Bayesian inference phylogenetic tree with the divergence time estimates for haplotypes of the Austropotamobius italicus italicus clade based on the high rates scenario from dataset 1 (sequences from the whole geographical distribution range, covering all lineages and clades previously defined to the WCC species complex) based on 948 bp of the concatenated mitochondrial 16S rRNA and cytochrome oxidase subunit I regions. Node branches show the estimated mean and range of the divergence time in Mya. The nodes support with high posterior probability values (pp≥0.95) show a black circle, and the divergence times are in bold (complete tree in S6 Fig). The haplotypes are colored by the countries in which they were found. Each color of the legend represents a different European country.
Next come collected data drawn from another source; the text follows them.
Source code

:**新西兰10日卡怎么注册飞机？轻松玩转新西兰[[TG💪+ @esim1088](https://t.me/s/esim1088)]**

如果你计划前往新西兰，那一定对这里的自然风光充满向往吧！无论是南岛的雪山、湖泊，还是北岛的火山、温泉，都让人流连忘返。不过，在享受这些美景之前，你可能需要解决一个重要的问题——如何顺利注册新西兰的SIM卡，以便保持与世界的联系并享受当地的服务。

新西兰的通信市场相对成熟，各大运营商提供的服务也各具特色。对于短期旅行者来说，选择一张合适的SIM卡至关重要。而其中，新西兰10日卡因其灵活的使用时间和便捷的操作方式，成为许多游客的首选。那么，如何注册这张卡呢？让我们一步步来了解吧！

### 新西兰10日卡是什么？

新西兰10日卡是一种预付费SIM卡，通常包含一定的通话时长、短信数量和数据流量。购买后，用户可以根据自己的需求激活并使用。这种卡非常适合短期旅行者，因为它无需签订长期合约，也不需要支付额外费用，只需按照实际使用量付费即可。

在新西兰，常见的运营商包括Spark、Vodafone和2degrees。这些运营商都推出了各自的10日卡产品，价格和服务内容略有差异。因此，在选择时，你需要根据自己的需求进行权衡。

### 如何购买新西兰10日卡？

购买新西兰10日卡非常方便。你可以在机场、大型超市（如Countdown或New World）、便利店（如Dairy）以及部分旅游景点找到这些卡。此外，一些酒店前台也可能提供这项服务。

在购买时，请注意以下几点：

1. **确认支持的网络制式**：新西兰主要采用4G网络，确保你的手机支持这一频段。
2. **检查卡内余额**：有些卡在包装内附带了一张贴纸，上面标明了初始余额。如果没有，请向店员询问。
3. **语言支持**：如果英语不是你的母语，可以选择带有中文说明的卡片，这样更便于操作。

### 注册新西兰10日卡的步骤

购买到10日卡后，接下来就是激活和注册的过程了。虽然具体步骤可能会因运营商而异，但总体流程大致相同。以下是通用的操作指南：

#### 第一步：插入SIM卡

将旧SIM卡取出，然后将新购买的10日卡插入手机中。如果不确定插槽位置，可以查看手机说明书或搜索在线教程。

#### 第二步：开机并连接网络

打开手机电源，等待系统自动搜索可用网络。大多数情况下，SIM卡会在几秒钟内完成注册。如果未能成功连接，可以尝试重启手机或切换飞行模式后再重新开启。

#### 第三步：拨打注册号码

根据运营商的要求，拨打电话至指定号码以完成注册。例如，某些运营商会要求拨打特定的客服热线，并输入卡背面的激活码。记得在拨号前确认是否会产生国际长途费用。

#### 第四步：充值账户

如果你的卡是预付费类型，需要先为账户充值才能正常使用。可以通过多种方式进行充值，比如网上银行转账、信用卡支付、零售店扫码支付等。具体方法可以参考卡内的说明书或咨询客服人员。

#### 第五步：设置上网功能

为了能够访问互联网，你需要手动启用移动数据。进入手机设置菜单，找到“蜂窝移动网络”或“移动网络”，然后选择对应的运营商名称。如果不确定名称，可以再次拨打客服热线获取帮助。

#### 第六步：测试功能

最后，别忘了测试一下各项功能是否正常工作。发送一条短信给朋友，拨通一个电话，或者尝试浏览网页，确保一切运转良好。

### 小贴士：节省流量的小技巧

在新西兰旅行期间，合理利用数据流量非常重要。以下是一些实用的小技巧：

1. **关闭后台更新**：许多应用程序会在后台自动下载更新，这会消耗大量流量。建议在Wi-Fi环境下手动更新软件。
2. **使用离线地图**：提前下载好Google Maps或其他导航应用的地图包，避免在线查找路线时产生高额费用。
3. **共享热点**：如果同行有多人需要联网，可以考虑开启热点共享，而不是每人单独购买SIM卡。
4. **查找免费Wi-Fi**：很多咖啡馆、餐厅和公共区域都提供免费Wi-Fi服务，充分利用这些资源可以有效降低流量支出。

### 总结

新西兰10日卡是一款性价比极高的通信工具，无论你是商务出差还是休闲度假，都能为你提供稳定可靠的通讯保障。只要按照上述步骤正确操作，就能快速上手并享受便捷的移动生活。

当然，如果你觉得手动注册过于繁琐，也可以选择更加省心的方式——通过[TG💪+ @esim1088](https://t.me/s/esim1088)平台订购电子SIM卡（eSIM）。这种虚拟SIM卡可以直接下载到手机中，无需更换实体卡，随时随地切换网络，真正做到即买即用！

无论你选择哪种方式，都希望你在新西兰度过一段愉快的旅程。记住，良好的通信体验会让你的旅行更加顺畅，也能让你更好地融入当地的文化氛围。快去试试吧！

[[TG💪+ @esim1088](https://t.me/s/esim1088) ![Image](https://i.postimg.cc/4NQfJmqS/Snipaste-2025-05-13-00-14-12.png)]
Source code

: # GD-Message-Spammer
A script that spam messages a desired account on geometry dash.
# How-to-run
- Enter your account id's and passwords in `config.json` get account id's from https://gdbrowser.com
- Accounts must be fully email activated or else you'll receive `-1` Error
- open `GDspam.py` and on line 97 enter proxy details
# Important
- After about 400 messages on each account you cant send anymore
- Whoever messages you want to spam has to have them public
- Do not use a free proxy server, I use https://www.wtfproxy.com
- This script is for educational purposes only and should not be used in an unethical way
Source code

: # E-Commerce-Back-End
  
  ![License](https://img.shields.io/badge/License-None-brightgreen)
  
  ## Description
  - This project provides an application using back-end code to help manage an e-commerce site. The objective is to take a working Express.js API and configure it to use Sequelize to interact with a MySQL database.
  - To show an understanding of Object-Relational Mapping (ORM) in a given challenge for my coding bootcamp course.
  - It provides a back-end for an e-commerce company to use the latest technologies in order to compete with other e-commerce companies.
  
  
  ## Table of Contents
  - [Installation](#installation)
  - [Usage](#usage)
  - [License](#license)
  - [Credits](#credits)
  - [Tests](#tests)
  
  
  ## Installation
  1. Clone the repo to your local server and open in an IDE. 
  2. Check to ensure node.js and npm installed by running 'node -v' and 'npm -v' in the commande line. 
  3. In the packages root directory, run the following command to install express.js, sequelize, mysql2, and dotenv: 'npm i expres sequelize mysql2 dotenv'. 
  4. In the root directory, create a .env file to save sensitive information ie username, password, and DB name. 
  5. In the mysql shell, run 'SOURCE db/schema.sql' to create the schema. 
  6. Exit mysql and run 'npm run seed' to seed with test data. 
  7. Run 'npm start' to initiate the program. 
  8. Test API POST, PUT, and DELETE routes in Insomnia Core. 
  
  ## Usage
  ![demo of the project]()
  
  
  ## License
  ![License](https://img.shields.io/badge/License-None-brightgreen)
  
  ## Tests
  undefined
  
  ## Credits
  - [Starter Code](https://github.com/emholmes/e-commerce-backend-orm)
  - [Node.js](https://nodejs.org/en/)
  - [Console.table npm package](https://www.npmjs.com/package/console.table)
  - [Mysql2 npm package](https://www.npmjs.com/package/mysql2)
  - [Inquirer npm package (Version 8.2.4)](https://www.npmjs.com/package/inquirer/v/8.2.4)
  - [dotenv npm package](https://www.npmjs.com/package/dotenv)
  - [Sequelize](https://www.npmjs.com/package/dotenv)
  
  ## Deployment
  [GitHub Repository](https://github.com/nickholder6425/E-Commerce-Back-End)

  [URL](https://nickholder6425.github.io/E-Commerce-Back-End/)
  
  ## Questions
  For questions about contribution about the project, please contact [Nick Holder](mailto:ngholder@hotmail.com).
Within A. i. italicus, all scenarios showed several divergence events between the Iberian and Italian populations, and some of their haplotypes related differently. Only the split node between populations belonging the Iberian haplotypes H2 and H3 was estimated with high support (pp ≥0.95) in the three scenarios. For the low rates scenario (Fig 5), the mean value in this node was 0.0678 Mya (HPD 0.008–0.1691 Mya); for the intermediate rates (Fig 6) was 0.0536 Mya (HPD 0.0062–0.1338 Mya); and for the high rates (Fig 7) was 0.0331 Mya (HPD 0.0033–0.0819 Mya). The divergence time for the split node between the Italian haplotypes H22 and H18+H19 in the low rates scenario (Fig 5) was also highly supported; the mean value was 0.1042 Mya, with HPD 0.0244–0.2268 Mya. All other divergence estimates had split nodes with a low posterior probability (pp<0.95), including all those between the Iberian and Italian population haplotypes. Thus, in the low rates scenario (Fig 5), the split nodes between the Iberian and Italian haplotypes placed the origin of Iberian populations between a maximum and a minimum of 0.0579–0.2888 Mya (pp<0.95); between 0.007–0.1744 Mya (pp<0.95) in the intermediate rates scenario (Fig 6); and around 0.015–0.1167 Mya (pp<0.95) in the high rates scenario (Fig 7).
Discussion
The conservation of the endangered WCC in the Iberian Peninsula requires further assess its genetic diversity and structure, and, due to recent speculations regarding an anthropogenic origin, a better understanding of its evolutionary origin. In this work, we have compiled all available data for the WCC from two mtDNA regions, i.e., COI and 16S, and generated the largest sequence dataset for these regions for this species. This has allowed us to update and compare previous investigations regarding the genetic diversity and structure of the WCC in the Iberian Peninsula as well as to analyze several evolutionary scenarios.
The haplotype diversity (Hd) of the Iberian and Italian populations showed similar levels in both analyzed datasets. These results showed that there are populations with high levels of haplotype diversity while others only contained a single haplotype. This finding contrasts with the hypothesis of an introduction from Italy, since in this case, we would expect a lower haplotype diversity in the Iberian populations than that of the Italians, or any diversity in the Iberians. The lack of diversity in some Iberian populations can be explained by different reasons, such as the recent intense translocations after the strike of the crayfish plague [19]. However, the high levels of haplotype diversity do not match with the hypothesis of an anthropogenic introduction. Previous studies that compared introduced and native populations in other species demonstrated the absence of haplotype diversity in populations originated from an introduction event, while the native range of a species generally showed a high genetic diversity [78,79].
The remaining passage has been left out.